具体的分析请看: Lexer and Parse

抽象语法树 #

生成抽象语法树(AST) #

这块比较简单. 简单介绍下:

Expr的(AST)生成 #

我们对所有的表达式进行集中处理.

/// expression
///   ::= primary binoprhs
///
static std::unique_ptr<ExprAST> ParseExpression() {
  auto LHS = ParsePrimary();
  if (!LHS)
    return nullptr;

  return ParseBinOpRHS(0, std::move(LHS));
}

static std::unique_ptr<ExprAST> ParsePrimary() {
  switch (CurTok) {
  default:
    return LogError("unknown token when expecting an expression");
  case tok_identifier:
    return ParseIdentifierExpr();
  case tok_number:
    return ParseNumberExpr();
  case '(':
    return ParseParenExpr();
  case tok_if:
    return ParseIfExpr();
  case tok_for:
    return ParseForExpr();
  }
}

ParseIdentifierExpr,ParseNumberExprParseParenExpr的实现请参考: Implementing a Parser and AST.

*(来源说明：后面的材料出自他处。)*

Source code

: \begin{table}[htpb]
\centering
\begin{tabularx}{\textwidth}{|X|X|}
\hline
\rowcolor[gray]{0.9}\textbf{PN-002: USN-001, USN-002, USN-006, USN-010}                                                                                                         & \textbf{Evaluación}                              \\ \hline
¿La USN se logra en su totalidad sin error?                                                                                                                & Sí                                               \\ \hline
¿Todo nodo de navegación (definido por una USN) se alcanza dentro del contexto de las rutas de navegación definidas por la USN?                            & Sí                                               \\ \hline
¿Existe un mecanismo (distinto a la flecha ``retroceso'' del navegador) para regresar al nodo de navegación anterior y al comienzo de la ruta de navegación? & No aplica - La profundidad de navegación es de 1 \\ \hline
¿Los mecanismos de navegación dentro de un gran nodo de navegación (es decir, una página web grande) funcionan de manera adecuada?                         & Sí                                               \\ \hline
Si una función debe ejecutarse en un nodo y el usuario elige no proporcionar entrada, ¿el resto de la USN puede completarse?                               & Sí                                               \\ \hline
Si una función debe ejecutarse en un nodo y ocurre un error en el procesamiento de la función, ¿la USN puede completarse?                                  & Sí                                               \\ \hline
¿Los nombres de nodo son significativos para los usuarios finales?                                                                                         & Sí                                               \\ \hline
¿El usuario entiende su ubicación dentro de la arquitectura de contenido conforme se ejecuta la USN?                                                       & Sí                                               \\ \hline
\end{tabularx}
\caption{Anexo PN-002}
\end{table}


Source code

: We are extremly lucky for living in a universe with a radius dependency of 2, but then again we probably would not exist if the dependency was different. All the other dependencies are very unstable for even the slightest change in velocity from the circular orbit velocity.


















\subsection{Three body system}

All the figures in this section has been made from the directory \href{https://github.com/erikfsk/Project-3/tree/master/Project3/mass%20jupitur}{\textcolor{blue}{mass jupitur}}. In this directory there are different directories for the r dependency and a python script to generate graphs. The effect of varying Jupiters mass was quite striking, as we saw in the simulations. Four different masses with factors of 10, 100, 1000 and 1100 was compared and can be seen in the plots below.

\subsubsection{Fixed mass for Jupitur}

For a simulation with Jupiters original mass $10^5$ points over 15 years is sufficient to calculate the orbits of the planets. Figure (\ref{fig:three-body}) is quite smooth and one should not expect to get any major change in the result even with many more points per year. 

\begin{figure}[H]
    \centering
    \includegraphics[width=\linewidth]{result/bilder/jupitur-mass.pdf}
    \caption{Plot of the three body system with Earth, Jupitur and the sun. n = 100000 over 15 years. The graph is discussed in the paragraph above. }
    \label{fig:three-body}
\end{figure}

ParseIfExprParseForExpr的实现请参考: Extending the Language Control Flow.

函数定义和申明的AST生成 #

请参考: Implementing a Parser and AST

Codegen(产生LLVM IR) #

四个基本表达式的codegen #

请参考: code generation to llvm ir

if/then/else #

Kaleidoscpe: if/then/else #

extern foo();
extern bar();
def baz(x) if x then foo() else bar();  // 如果 x != 0, then foo, else bar;

未经优化的LLVM IR #

根据我们上面编写的Kaleidoscope的代码, 可以生成下面的LLVM IR.

declare double @foo()

declare double @bar()

define double @baz(double %x) {
entry:
  %ifcond = fcmp one double %x, 0.000000e+00
  br i1 %ifcond, label %then, label %else

then:       ; preds = %entry
  %calltmp = call double @foo()
  br label %ifcont

else:       ; preds = %entry
  %calltmp1 = call double @bar()
  br label %ifcont

ifcont:     ; preds = %else, %then
  %iftmp = phi double [ %calltmp, %then ], [ %calltmp1, %else ] ; 返回值
  ret double %iftmp
}

IR解析 #

IR指令 例子 作用
\(\bold{fcmp}\) \(\color{red}{fcmp}\ \color{black}{one}\ \color{black}{double}\ \color{black}{x}\ \color{black}{0.0e+00}\ \) 比较指令, 相等则返回 0, 不相等返回 1
\(\bold{call}\) \(\color{red}{call}\ \color{black}{double}\ \color{black}{@ foo()} \) 调用函数
\(\bold{br}\) \(\color{red}{br}\ \color{black}{\{label\}}\ \color{black}{\{\%ifcont\}} \) 直接跳转
\(\bold{br}\) \(\color{red}{br}\enspace\color{black}{i1\enspace \%ifcond, label \enspace then, label\enspace \%else}\) 条件跳转
\(\bold{phi}\) \(\color{red}{phi}\enspace \color{black}{double [ \% calltmp, \%then], [\%calltmp1, \%else]}\) 调用${phi}$ 函数
\(\bold{ret}\) \(\color{red}{ret}\enspace \color{black}{double\enspace \% 0}\) 函数返回
Label means
\(\bold{entry}\) 函数入口
\(\bold{then}\) 条件分支then
\(\bold{else}\) 条件分支else
\(\bold{ifcont}\) 结束条件分支

if/then/else’s CFG #

使用opt -analyze -view-cfg if.bc生成的CFG.

if/then/else’s dominator (判断哪里需要插入phi函数) #

这里只是对插入$\phi$函数时机的一个分析. (不想了解的壳跳过).

根据我前面翻译的文章: Dominator来分析我们if/then/else的控制流.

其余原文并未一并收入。